Zagrożonych wiele wersji Windows
Sam Microsoft zdaje sobie sprawę z problemu, potwierdzono, że dotknął on posiadaczy Windows 10 w wersjach 21H2, 21H1, 20H2, 2004, 1909, 1809, Enterprise LTSC 2019, Enterprise LTSC 2016, 1607, Enterprise 2015 LTSB, ale też Windowsa 11, oraz starszych wersji, chociażby Windowsa 8.1 a nawet Windows 7 z Service Pack 1. Błąd dotyka także serwerowych wersji Windows, co uderzy w duże korporacje.

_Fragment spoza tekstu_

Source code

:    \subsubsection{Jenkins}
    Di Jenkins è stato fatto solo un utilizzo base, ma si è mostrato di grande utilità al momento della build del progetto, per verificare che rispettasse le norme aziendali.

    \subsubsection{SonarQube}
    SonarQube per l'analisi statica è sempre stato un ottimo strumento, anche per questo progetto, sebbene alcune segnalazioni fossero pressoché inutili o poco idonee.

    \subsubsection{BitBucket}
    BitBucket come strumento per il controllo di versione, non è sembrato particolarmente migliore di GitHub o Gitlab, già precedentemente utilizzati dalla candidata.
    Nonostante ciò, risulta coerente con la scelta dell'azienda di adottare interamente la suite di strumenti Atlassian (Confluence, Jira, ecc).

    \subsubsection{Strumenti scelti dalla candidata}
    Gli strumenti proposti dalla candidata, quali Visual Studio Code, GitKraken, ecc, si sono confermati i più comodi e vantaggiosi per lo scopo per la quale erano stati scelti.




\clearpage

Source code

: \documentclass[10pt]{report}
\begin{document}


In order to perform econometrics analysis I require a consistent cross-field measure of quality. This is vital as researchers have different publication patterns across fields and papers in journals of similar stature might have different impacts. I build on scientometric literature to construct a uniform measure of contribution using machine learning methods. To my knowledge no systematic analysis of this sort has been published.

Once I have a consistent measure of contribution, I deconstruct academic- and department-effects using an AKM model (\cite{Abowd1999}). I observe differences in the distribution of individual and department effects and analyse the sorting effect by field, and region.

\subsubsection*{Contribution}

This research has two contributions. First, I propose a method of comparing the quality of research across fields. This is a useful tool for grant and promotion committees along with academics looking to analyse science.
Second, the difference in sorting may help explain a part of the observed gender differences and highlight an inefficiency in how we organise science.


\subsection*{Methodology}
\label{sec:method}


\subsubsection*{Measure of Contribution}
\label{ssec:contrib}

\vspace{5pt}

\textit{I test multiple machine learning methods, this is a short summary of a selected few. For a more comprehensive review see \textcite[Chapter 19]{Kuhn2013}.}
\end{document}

Microsoft pracuje nad wyeliminowaniem błędów
Jak zapewnia gigant jego ludzie pracują już nad rozwiązaniem problemu i odpowiednimi poprawkami. Mają one być udostępnione w ramach kolejnych aktualizacji. Proponowane tymczasowe rozwiązanie jest dość proste, ale też i niezbyt wygodne do zastosowania. Pomoc ma przynieść odinstalowanie źle działających aplikacji i ich ponowną instalacja, ale już w najnowszej z dostępnych wersji. Czyli de facto ręczne zastąpienie automatycznego instalatora. W sieci są doniesienia, że taka operacja pomaga tymczasowo, ale niestety nie wszystkim. Poza tym można w ten sposób utracić ustawienia aktualizowanego ręcznie programu, co oznacza konieczność ponownej konfiguracji krok po kroku.
Uwaga na sterowniki Intel Smart Sound Technology
Prócz niestabilności systemowego instalatora, Windows 11 ma też problemy z działaniem sterowników Intel Smart Sound Technology (Intel SST) – jednak tu gigant nie zaleca ich ręcznej aktualizacji. Sprawa także i w tym przypadku jest poważna, gdyż niekompatybilność owych sterowników może prowadzić do pojawienia się ekranu BSOD (tzw. czarny ekran śmierci) i samoczynnego restartu komputera, co wiąże się z utratą niezapisanej pracy. Sam Microsoft zablokował możliwość pobrania tych sterowników, ale tym, którzy już to zrobili niewiele to pomoże.
Doświadczeni użytkownicy systemów Windows zdążyli się już przez lata przekonać, jak trudne jest przygotowanie działającej aktualizacji, która by nie powodowała innych problemów z systemem. Na szczęście gigant z Redmond dość szybko naprawia błędy, które sam popełnił.